• PROMPT
Among these records, which lines include "Plot"? Copy them out.

(Saved data entries)
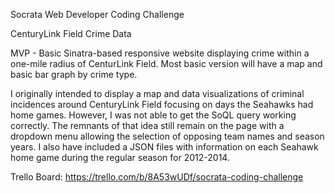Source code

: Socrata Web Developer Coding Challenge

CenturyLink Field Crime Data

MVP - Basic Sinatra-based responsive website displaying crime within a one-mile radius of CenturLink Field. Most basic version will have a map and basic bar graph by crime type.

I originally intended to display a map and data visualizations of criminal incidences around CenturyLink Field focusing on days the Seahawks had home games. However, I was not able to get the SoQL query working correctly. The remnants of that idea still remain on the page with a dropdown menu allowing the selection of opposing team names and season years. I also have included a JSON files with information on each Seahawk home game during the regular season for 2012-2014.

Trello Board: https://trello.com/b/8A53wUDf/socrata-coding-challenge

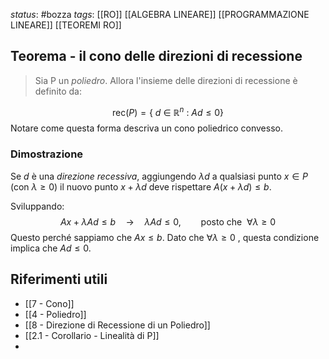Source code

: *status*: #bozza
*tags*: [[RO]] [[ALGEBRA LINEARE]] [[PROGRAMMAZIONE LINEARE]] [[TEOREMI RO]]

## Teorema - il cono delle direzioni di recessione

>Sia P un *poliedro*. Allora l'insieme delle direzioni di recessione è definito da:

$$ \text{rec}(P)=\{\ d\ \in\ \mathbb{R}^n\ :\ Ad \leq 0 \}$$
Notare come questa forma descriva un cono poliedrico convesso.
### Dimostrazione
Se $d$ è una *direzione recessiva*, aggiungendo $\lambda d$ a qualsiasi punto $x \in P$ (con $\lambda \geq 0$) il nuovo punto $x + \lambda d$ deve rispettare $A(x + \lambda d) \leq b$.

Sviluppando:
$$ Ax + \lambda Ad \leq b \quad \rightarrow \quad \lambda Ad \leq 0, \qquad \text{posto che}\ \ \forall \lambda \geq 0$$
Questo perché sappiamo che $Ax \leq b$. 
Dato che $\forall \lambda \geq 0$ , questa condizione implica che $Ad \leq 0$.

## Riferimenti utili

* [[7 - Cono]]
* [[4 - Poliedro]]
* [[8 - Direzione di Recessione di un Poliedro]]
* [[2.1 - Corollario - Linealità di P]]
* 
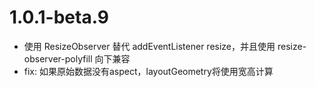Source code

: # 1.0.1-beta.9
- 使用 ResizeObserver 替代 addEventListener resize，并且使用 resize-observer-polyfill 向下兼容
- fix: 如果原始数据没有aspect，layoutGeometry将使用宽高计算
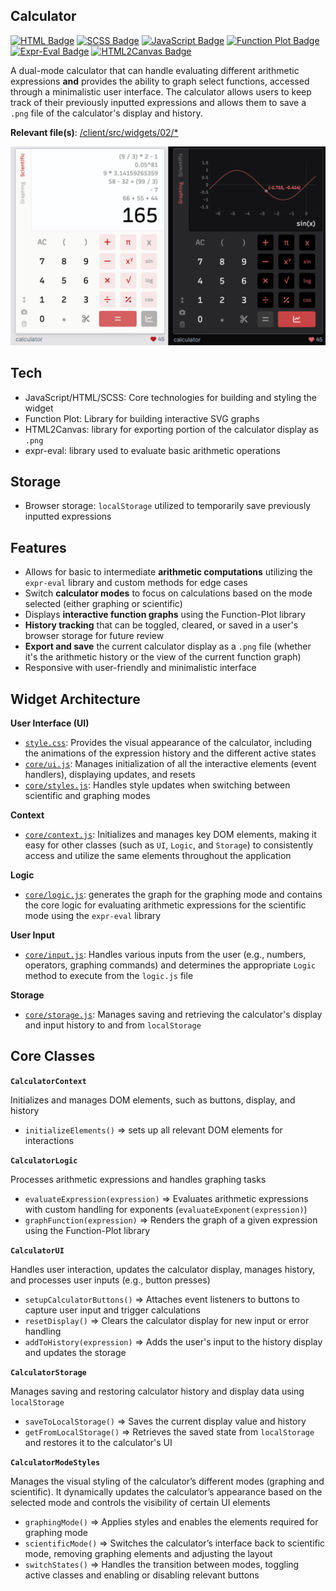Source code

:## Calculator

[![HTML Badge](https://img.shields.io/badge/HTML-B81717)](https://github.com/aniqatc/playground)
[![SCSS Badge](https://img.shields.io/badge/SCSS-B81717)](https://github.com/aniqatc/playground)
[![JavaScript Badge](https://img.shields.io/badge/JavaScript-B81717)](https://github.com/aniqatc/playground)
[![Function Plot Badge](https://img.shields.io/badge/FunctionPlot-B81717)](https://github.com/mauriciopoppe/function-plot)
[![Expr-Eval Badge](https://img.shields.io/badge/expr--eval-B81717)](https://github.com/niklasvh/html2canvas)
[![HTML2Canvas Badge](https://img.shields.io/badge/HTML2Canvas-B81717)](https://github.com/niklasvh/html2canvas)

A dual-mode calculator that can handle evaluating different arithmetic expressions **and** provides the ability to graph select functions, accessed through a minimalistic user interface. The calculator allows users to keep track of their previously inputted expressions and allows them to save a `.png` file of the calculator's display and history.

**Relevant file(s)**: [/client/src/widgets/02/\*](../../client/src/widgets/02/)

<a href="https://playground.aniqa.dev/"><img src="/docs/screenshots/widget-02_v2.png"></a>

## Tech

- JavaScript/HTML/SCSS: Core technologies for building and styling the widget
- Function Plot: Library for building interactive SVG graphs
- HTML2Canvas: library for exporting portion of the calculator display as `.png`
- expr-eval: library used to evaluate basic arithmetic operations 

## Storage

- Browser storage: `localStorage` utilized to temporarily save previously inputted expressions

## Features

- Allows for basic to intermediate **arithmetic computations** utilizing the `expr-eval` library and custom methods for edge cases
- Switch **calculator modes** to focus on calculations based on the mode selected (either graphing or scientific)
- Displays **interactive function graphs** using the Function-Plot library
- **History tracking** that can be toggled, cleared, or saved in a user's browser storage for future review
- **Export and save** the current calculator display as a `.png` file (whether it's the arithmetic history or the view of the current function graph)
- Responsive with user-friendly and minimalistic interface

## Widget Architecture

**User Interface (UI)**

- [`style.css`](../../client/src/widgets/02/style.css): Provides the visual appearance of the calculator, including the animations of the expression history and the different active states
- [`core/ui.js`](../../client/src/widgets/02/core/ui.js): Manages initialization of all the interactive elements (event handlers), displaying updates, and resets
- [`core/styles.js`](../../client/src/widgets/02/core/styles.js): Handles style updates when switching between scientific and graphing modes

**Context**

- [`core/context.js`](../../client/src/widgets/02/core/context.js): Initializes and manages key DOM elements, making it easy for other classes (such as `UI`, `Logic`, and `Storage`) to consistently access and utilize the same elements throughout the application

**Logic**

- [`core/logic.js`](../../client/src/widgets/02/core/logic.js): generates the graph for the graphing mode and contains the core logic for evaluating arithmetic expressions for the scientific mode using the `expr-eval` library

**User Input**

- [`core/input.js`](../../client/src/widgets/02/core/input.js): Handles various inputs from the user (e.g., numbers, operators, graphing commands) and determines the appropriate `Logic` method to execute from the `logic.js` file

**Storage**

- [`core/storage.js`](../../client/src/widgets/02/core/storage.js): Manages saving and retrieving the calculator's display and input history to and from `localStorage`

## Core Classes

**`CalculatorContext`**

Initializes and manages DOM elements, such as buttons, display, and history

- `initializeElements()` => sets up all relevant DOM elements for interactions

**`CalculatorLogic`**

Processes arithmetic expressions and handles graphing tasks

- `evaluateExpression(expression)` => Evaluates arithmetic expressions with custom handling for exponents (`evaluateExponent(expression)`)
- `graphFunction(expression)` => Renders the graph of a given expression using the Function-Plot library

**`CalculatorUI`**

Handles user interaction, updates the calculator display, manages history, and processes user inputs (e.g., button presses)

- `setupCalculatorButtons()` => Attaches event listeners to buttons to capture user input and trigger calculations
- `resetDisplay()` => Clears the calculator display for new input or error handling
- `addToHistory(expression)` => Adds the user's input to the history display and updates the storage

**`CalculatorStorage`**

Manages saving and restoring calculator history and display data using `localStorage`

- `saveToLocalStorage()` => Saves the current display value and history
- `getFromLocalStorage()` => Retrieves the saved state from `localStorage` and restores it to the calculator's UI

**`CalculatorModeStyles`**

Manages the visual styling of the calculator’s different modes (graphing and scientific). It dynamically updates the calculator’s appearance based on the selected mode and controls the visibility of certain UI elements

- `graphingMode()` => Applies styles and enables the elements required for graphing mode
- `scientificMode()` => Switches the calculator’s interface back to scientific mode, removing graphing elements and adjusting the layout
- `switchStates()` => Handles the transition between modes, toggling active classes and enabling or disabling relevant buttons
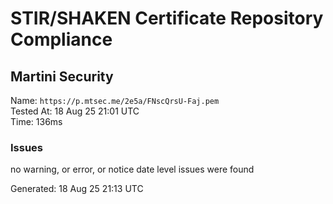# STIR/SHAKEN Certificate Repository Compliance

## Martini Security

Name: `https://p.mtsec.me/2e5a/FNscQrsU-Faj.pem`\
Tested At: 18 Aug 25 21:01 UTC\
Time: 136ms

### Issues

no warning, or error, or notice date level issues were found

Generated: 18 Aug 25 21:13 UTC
---
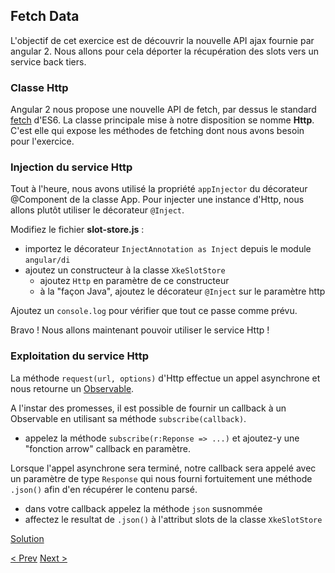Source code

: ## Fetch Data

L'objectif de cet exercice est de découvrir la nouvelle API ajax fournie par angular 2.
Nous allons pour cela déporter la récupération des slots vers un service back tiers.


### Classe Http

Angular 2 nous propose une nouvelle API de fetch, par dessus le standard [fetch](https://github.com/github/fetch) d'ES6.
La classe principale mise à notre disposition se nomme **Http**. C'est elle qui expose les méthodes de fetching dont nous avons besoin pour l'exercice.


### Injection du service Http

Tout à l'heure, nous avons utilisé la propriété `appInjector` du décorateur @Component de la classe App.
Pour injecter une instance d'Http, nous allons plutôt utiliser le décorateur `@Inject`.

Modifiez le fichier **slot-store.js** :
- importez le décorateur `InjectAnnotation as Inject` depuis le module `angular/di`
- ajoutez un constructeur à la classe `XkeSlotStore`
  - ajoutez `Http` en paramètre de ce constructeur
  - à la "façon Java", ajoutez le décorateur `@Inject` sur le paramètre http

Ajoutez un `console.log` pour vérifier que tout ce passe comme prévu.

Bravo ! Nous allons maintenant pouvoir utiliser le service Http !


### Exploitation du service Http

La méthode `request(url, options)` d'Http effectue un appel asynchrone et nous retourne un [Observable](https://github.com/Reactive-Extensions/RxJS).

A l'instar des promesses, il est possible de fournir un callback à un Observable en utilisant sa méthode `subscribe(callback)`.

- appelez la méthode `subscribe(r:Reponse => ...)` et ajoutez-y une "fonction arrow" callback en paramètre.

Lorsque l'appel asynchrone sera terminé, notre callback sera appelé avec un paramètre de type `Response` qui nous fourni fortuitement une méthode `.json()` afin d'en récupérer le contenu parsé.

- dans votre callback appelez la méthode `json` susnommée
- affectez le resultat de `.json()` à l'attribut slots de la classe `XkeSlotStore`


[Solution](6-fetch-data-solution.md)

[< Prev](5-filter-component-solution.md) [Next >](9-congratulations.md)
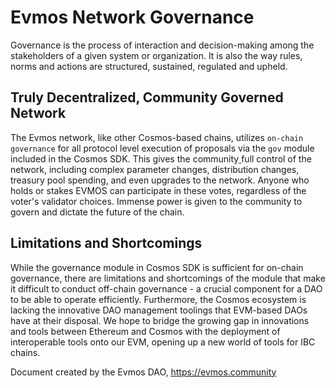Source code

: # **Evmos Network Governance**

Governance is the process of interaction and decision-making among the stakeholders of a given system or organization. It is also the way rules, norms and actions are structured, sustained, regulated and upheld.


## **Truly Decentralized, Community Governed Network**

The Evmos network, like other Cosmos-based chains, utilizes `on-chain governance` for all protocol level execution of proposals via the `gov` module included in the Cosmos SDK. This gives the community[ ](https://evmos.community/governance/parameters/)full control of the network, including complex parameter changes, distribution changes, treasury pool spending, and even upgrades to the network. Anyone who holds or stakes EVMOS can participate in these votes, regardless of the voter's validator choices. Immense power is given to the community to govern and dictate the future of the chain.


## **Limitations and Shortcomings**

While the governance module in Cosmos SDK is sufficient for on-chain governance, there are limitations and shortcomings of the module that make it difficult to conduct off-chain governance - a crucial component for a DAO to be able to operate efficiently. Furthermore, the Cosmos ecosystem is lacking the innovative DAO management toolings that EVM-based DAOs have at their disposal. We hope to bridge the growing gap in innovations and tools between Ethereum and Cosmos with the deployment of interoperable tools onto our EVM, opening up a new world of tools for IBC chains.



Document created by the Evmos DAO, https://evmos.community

• SOLUTION TO THIS TASK
[![Function Plot Badge](https://img.shields.io/badge/FunctionPlot-B81717)](https://github.com/mauriciopoppe/function-plot)
- Function Plot: Library for building interactive SVG graphs
- Displays **interactive function graphs** using the Function-Plot library
- `graphFunction(expression)` => Renders the graph of a given expression using the Function-Plot library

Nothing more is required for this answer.